Low Rank Fusion based Transformers for Multimodal Sequences (2007.02038v1)

Published 4 Jul 2020 in cs.CL

Abstract: Our senses individually work in a coordinated fashion to express our emotional intentions. In this work, we experiment with modeling modality-specific sensory signals to attend to our latent multimodal emotional intentions and vice versa expressed via low-rank multimodal fusion and multimodal transformers. The low-rank factorization of multimodal fusion amongst the modalities helps represent approximate multiplicative latent signal interactions. Motivated by the work of~\cite{tsai2019MULT} and~\cite{Liu_2018}, we present our transformer-based cross-fusion architecture without any over-parameterization of the model. The low-rank fusion helps represent the latent signal interactions while the modality-specific attention helps focus on relevant parts of the signal. We present two methods for the Multimodal Sentiment and Emotion Recognition results on CMU-MOSEI, CMU-MOSI, and IEMOCAP datasets and show that our models have lesser parameters, train faster and perform comparably to many larger fusion-based architectures.

Citations (59)

View on Semantic Scholar

Summary

The paper introduces low rank matrix factorization in Transformer models to fuse multimodal signals efficiently, reducing computational complexity.
It proposes two architectures, LMF-MulT and Fusion-Based-CM-Attn-MulT, which use modality-specific and cross-modal attention mechanisms.
Experimental evaluation on CMU-MOSEI, CMU-MOSI, and IEMOCAP shows comparable performance with significantly lower parameters and training time.

Low Rank Fusion based Transformers for Multimodal Sequences

Introduction

The paper "Low Rank Fusion based Transformers for Multimodal Sequences" introduces novel architectures leveraging Transformer models with a focus on reducing complexity via low-rank matrix factorization. The primary goal is to enhance the computational efficacy of multimodal sequence processing in the domain of sentiment and emotion recognition. The core innovation is the employment of Low Rank Matrix Factorization (LMF) to realize a systematic fusion of multimodal signals while minimizing parameter requirements of the Transformer architecture. This approach is inspired by prior work (2007.02038) that explored multimodal signal interaction, emphasizing the cost-effectiveness of managing unimodal, bimodal, and trimodal interactions in emotion understanding tasks.

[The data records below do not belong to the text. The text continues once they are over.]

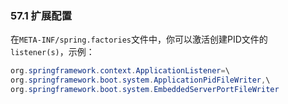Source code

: ### 57.1 扩展配置

在`META-INF/spring.factories`文件中，你可以激活创建PID文件的`listener(s)`，示例：
```java
org.springframework.context.ApplicationListener=\
org.springframework.boot.system.ApplicationPidFileWriter,\
org.springframework.boot.system.EmbeddedServerPortFileWriter
```
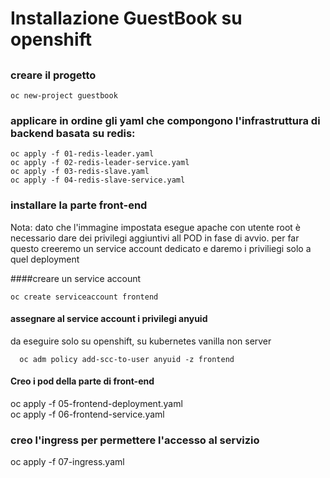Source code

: # Installazione GuestBook su openshift
##

### creare il progetto
``` 
oc new-project guestbook
```

### applicare in ordine  gli yaml che compongono l'infrastruttura di backend basata su redis:
```
oc apply -f 01-redis-leader.yaml  
oc apply -f 02-redis-leader-service.yaml  
oc apply -f 03-redis-slave.yaml  
oc apply -f 04-redis-slave-service.yaml  
```

### installare la parte front-end 
Nota: dato che l'immagine impostata esegue apache con utente root è necessario dare dei privilegi aggiuntivi all POD in fase di avvio.
per far questo creeremo un service account dedicato e daremo i priviliegi solo a quel deployment
 
####creare un service account 
```
oc create serviceaccount frontend
```

#### assegnare al service account i privilegi anyuid
da eseguire solo su openshift, su kubernetes vanilla non server
```
  oc adm policy add-scc-to-user anyuid -z frontend 
```

#### Creo i pod della parte di front-end
oc apply -f 05-frontend-deployment.yaml  
oc apply -f 06-frontend-service.yaml  

### creo l'ingress per permettere l'accesso al servizio
oc apply -f 07-ingress.yaml
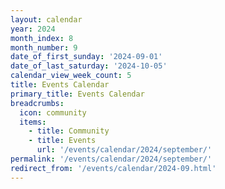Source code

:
 ```yaml
---
layout: calendar
year: 2024
month_index: 8
month_number: 9
date_of_first_sunday: '2024-09-01'
date_of_last_saturday: '2024-10-05'
calendar_view_week_count: 5
title: Events Calendar
primary_title: Events Calendar
breadcrumbs:
  icon: community
  items:
    - title: Community
    - title: Events
      url: '/events/calendar/2024/september/'
permalink: '/events/calendar/2024/september/'
redirect_from: '/events/calendar/2024-09.html'
---
```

Figure 1: Modality-specific Fused Attention.

Model Overview

Low Rank Fusion

Low Rank Matrix Factorization (LMF) in this paper is utilized to decompose tensor representations effectively, capturing interactions between different modalities without the need for computationally expensive outer product operations. By using modality-specific embeddings and appended features, LMF provides a compressed representation suitable for multimodal processing. This method is particularly significant for large feature spaces where traditional Cartesian product methods are impractical due to prohibitive resource demands.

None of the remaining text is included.